Collections are the data layer of the library — a consistent interface for list-shaped data that changes over time. Each collection holds an array of items and emits collection_add, collection_remove, collection_move, and collection_clear events when its contents change. List-style UI elements (ui.list, ui.grid, ui.tabs, ui.checklist, …) accept a collection reference and re-render incrementally as those events fire — no manual subscriptions, no full re-renders.

Binding a list to data

Set the collection property on the list element to a collection instance:

const users = elation.elements.create('collection-jsonapi', {
  host: 'https://api.example.com',
  endpoint: '/users',
});

const list = elation.elements.create('ui-list', {
  collection: users,
  append: document.body,
});
// list populates when users loads, and updates whenever
// users.add() / .remove() / .move() fires.
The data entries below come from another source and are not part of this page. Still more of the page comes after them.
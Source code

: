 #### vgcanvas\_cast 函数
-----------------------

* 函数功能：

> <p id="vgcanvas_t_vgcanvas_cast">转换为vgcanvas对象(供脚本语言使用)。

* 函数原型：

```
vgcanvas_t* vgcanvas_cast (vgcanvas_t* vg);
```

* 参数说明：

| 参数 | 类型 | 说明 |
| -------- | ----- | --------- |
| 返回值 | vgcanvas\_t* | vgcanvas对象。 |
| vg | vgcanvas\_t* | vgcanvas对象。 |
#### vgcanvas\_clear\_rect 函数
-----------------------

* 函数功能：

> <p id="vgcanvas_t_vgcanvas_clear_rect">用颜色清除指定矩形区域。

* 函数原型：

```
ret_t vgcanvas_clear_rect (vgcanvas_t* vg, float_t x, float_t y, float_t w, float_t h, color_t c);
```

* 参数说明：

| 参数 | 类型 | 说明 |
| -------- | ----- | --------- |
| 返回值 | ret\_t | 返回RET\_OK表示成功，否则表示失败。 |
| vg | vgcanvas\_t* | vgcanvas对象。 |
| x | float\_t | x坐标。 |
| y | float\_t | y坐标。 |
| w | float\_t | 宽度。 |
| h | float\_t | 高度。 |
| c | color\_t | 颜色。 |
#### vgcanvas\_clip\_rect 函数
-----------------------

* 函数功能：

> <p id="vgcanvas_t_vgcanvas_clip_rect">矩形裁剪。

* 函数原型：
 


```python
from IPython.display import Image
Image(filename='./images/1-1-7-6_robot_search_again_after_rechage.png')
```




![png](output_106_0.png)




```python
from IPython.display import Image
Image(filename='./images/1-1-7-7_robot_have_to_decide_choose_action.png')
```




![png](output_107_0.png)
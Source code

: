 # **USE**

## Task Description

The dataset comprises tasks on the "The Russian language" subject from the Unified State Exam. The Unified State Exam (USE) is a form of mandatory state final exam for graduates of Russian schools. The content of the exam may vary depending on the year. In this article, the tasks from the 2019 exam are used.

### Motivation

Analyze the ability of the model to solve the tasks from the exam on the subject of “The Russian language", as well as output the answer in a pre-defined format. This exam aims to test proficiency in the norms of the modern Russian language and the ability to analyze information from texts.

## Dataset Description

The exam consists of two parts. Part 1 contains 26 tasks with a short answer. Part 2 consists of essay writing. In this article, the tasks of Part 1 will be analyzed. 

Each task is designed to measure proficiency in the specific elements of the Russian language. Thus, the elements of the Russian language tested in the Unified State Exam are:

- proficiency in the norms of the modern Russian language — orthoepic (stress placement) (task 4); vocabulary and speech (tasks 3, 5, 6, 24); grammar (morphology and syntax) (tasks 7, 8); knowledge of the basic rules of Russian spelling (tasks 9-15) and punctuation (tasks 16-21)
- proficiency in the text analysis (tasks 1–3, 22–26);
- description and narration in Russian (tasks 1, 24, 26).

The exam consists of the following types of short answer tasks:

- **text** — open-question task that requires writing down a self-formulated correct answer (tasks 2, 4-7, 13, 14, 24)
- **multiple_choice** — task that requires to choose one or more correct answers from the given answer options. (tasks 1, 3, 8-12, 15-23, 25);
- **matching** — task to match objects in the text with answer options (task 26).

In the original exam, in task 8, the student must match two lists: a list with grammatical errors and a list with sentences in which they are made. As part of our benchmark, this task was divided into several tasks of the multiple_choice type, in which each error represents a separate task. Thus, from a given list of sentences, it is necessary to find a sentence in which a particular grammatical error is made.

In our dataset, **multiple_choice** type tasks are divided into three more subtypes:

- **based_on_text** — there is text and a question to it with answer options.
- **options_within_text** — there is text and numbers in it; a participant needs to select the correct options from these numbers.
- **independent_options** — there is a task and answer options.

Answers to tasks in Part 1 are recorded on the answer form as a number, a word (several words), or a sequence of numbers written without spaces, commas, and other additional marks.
For one-off load completion, listen on the collection directly:

elation.events.add(users, 'collection_load', () => {
  console.log(`fetched ${users.items.length} users`);
});

What ships in core

The class family covers three patterns of data backing, all built on the same event interface so any of them can drive any list element:

  • In-memorysimple (the base class; an ordered array with the four mutation events).
  • Remoteapi (REST), jsonapi (parses JSON responses), jsonpapi (script-tag callback for cross-origin endpoints that don't ship CORS headers).
  • Persistent + indexedindexed (uniqueness enforced by a per-item key), localindexed (auto-saves to localStorage and listens for cross-tab updates), sqlite (Node.js sqlite3 backing, server-side only).

Plus three derivers that expose a transformed view of another collection:

  • filter — apply a predicate; the derived collection contains only matching items.
  • subset — re-shape a parent's raw response, so one API call can back several distinct list views.
  • custom — supply an itemcallback that returns the items array on demand; useful for surfacing a non-array data structure (an object's keys, a Map, a computed view) as a collection.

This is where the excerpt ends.